◆ The task
Filter the records below and copy every line containing the word "slaan".

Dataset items
+ + + + + + +

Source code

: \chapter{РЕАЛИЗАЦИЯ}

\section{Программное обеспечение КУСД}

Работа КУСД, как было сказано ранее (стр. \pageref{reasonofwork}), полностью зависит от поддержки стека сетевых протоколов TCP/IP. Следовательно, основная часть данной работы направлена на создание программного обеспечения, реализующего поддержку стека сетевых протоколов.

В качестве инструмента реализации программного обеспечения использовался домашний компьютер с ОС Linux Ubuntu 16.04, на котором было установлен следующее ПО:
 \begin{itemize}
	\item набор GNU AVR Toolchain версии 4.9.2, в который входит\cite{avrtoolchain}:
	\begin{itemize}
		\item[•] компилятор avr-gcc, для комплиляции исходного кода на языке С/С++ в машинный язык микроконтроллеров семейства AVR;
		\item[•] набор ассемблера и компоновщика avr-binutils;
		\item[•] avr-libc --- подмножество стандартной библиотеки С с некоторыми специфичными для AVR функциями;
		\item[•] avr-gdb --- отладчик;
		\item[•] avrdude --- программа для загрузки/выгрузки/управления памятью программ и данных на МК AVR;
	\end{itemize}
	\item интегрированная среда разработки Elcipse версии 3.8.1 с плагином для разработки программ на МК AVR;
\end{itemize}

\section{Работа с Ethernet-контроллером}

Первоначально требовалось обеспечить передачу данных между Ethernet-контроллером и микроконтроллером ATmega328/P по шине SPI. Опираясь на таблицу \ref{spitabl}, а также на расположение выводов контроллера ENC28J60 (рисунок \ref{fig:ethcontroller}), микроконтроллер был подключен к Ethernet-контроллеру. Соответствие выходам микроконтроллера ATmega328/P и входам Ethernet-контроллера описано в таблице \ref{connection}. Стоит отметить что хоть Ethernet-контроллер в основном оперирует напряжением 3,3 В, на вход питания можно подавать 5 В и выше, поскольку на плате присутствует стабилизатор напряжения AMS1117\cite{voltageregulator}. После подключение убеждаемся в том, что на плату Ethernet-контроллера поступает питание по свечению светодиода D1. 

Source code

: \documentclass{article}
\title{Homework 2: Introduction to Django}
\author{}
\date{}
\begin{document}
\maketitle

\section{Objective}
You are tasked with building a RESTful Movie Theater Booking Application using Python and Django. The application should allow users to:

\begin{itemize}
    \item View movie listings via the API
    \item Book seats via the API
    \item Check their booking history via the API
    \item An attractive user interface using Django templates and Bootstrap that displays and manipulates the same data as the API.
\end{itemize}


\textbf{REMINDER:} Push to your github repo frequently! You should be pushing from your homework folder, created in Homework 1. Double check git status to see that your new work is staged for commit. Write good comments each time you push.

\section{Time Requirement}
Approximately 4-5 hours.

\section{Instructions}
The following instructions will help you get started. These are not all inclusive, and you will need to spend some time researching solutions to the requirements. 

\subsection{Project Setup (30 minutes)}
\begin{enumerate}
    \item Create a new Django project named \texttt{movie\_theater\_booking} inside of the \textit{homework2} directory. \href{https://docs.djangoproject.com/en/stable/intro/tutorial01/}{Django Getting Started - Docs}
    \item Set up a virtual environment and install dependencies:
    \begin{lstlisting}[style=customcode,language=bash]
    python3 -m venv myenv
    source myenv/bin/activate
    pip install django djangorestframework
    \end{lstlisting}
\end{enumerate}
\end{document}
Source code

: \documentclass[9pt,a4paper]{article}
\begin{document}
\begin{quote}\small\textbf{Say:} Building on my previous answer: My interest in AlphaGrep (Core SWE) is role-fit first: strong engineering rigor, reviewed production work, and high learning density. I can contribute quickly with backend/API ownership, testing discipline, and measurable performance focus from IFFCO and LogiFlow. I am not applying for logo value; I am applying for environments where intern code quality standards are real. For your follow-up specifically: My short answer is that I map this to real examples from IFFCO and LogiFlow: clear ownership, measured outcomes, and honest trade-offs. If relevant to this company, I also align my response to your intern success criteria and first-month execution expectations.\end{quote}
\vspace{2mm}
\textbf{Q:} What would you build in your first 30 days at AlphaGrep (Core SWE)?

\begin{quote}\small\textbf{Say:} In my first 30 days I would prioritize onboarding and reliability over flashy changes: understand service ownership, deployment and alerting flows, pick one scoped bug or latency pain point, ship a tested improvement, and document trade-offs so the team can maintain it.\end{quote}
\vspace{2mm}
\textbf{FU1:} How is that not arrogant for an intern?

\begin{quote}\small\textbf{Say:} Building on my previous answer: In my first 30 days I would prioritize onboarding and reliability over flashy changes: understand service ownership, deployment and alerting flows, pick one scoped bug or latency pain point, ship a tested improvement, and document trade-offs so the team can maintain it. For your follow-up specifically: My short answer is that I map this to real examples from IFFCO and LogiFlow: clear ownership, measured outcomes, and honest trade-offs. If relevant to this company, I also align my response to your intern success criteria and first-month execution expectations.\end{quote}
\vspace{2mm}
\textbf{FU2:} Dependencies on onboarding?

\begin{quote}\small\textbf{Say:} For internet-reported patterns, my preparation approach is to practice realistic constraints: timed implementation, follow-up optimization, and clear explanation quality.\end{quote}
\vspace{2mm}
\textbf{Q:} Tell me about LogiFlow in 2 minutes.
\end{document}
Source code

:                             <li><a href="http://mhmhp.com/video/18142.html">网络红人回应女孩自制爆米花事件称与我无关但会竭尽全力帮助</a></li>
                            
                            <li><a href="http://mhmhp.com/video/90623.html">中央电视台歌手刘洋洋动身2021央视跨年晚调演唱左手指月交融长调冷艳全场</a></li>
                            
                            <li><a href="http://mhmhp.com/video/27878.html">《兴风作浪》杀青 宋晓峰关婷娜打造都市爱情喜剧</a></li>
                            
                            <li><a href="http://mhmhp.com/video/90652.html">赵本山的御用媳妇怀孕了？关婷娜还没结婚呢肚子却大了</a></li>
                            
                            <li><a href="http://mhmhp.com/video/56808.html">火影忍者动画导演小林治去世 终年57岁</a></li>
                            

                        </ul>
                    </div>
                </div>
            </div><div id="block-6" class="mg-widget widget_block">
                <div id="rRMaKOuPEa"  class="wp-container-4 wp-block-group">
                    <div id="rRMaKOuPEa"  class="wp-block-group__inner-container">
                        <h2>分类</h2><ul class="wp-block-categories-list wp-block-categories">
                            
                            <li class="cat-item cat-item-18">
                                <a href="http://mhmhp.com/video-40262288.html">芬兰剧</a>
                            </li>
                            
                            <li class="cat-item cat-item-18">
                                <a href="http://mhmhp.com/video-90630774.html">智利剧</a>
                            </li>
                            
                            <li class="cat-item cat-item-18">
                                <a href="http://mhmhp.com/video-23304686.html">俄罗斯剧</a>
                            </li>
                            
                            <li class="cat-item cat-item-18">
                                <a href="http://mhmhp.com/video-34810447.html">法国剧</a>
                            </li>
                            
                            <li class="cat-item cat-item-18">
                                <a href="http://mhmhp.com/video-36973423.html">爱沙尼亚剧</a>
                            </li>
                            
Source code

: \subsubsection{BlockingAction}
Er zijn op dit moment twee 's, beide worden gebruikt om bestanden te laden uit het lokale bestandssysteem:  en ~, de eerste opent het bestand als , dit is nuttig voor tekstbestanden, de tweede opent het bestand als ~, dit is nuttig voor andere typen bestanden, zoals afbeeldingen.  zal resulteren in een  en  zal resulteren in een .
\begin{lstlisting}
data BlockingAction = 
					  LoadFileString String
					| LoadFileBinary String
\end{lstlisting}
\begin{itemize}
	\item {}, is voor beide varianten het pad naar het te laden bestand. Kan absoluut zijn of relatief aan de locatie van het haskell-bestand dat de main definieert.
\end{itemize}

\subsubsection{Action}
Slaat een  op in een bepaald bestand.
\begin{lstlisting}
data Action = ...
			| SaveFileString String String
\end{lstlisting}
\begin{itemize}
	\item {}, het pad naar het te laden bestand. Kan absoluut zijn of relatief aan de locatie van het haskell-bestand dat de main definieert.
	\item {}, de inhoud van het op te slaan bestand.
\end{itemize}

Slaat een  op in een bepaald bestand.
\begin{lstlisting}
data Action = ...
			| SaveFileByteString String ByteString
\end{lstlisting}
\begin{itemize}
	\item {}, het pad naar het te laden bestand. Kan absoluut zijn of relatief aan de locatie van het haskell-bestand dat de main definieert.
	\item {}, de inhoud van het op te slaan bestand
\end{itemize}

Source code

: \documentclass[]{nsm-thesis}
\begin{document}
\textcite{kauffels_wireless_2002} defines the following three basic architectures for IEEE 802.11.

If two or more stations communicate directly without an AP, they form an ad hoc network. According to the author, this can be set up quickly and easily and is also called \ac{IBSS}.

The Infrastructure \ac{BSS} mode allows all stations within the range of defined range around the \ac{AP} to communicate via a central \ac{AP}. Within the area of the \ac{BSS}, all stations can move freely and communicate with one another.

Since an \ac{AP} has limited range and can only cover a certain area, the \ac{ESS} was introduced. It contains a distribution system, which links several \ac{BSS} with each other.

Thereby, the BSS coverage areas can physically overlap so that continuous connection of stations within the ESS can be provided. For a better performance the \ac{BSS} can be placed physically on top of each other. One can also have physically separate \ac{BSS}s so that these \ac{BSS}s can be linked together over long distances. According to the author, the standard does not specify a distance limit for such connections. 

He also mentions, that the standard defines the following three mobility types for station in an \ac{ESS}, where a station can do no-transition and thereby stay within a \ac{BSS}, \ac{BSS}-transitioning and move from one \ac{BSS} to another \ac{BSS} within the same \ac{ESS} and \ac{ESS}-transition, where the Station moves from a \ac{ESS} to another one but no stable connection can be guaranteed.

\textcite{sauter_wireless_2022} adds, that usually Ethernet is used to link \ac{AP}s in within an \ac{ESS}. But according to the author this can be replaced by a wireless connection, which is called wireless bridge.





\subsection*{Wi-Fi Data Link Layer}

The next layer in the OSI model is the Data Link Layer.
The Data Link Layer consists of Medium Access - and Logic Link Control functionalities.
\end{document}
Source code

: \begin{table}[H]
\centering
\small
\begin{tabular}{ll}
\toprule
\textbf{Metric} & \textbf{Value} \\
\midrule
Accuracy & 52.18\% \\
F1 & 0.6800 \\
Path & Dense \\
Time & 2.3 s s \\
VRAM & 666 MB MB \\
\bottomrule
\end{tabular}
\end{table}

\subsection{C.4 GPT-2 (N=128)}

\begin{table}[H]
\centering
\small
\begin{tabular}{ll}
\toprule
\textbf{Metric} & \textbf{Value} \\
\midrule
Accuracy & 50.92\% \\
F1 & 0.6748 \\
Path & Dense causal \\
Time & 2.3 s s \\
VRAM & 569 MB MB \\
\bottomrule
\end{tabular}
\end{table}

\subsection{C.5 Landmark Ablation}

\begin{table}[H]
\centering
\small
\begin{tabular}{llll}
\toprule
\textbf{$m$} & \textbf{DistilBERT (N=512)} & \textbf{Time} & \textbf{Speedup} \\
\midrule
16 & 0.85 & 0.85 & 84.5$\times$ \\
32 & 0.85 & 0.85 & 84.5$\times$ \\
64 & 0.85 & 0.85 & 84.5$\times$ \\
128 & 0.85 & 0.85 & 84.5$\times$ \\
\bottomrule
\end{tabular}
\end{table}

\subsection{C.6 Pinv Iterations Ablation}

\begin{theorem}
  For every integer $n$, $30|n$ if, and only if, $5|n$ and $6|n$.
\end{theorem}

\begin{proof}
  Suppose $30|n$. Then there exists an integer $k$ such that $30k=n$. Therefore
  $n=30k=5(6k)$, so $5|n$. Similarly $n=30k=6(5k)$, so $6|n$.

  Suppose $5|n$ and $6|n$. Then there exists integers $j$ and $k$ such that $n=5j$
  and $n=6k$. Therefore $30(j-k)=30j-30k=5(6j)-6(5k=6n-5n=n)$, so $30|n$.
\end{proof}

+ + + + + + +

◆ Response to the task
	\item {}, de inhoud van het op te slaan bestand.
	\item {}, de inhoud van het op te slaan bestand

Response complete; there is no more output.